**Brief:** Present the data once more in exactly its original form.

**Records:**

-.-.-

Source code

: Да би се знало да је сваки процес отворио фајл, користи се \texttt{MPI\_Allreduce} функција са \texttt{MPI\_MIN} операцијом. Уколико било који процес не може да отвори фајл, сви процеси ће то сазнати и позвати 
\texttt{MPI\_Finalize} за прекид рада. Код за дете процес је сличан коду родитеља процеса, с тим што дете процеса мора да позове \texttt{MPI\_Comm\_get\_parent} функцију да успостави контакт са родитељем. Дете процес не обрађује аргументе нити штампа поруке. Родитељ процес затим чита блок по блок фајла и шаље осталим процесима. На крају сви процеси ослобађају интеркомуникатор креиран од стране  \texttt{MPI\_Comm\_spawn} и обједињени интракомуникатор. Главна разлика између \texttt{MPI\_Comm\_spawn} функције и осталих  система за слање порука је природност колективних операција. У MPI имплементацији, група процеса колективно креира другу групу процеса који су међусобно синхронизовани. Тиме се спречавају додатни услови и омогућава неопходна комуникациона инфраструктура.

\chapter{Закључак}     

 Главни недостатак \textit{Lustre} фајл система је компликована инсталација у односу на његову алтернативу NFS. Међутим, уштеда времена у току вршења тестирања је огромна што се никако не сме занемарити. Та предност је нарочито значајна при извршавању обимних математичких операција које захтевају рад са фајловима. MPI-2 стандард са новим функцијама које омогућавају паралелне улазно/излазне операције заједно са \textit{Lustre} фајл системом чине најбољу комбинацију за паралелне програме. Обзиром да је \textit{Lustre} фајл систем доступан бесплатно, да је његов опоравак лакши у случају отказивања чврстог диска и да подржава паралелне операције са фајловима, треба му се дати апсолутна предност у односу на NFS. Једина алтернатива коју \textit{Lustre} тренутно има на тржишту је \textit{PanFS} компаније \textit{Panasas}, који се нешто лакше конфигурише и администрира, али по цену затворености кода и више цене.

-.-.-

**Solved problem:**
Source code

: Да би се знало да је сваки процес отворио фајл, користи се \texttt{MPI\_Allreduce} функција са \texttt{MPI\_MIN} операцијом. Уколико било који процес не може да отвори фајл, сви процеси ће то сазнати и позвати 
\texttt{MPI\_Finalize} за прекид рада. Код за дете процес је сличан коду родитеља процеса, с тим што дете процеса мора да позове \texttt{MPI\_Comm\_get\_parent} функцију да успостави контакт са родитељем. Дете процес не обрађује аргументе нити штампа поруке. Родитељ процес затим чита блок по блок фајла и шаље осталим процесима. На крају сви процеси ослобађају интеркомуникатор креиран од стране  \texttt{MPI\_Comm\_spawn} и обједињени интракомуникатор. Главна разлика између \texttt{MPI\_Comm\_spawn} функције и осталих  система за слање порука је природност колективних операција. У MPI имплементацији, група процеса колективно креира другу групу процеса који су међусобно синхронизовани. Тиме се спречавају додатни услови и омогућава неопходна комуникациона инфраструктура.

\chapter{Закључак}     

 Главни недостатак \textit{Lustre} фајл система је компликована инсталација у односу на његову алтернативу NFS. Међутим, уштеда времена у току вршења тестирања је огромна што се никако не сме занемарити. Та предност је нарочито значајна при извршавању обимних математичких операција које захтевају рад са фајловима. MPI-2 стандард са новим функцијама које омогућавају паралелне улазно/излазне операције заједно са \textit{Lustre} фајл системом чине најбољу комбинацију за паралелне програме. Обзиром да је \textit{Lustre} фајл систем доступан бесплатно, да је његов опоравак лакши у случају отказивања чврстог диска и да подржава паралелне операције са фајловима, треба му се дати апсолутна предност у односу на NFS. Једина алтернатива коју \textit{Lustre} тренутно има на тржишту је \textit{PanFS} компаније \textit{Panasas}, који се нешто лакше конфигурише и администрира, али по цену затворености кода и више цене.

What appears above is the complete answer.